Segment Start: Dataset content
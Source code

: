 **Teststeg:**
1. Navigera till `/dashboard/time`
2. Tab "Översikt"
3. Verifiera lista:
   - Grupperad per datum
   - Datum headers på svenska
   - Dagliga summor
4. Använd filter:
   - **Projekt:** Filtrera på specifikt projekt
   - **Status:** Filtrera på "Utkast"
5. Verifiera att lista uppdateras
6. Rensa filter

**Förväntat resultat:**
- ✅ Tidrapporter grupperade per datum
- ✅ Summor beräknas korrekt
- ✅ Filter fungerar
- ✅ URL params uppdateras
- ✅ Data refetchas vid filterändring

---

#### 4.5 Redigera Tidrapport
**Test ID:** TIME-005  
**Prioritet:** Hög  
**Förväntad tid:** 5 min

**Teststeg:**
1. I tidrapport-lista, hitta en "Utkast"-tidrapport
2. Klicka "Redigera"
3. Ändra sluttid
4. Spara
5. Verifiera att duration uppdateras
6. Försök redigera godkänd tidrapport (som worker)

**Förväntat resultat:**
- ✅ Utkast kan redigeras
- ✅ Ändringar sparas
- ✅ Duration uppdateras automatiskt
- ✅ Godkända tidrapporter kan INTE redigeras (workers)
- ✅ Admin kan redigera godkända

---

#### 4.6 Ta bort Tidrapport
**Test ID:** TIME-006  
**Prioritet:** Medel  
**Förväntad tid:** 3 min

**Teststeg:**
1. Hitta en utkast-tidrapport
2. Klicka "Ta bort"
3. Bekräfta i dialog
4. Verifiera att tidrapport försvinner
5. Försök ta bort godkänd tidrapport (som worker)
Segment End: Dataset content
# [Instructions to follow]
Using the records above, please retype only the run of lines from the line holding "- ✅ Godkända" through the last line, both ends included.

# [Expected answer]
- ✅ Godkända tidrapporter kan INTE redigeras (workers)
- ✅ Admin kan redigera godkända

---

#### 4.6 Ta bort Tidrapport
**Test ID:** TIME-006  
**Prioritet:** Medel  
**Förväntad tid:** 3 min

**Teststeg:**
1. Hitta en utkast-tidrapport
2. Klicka "Ta bort"
3. Bekräfta i dialog
4. Verifiera att tidrapport försvinner
5. Försök ta bort godkänd tidrapport (som worker)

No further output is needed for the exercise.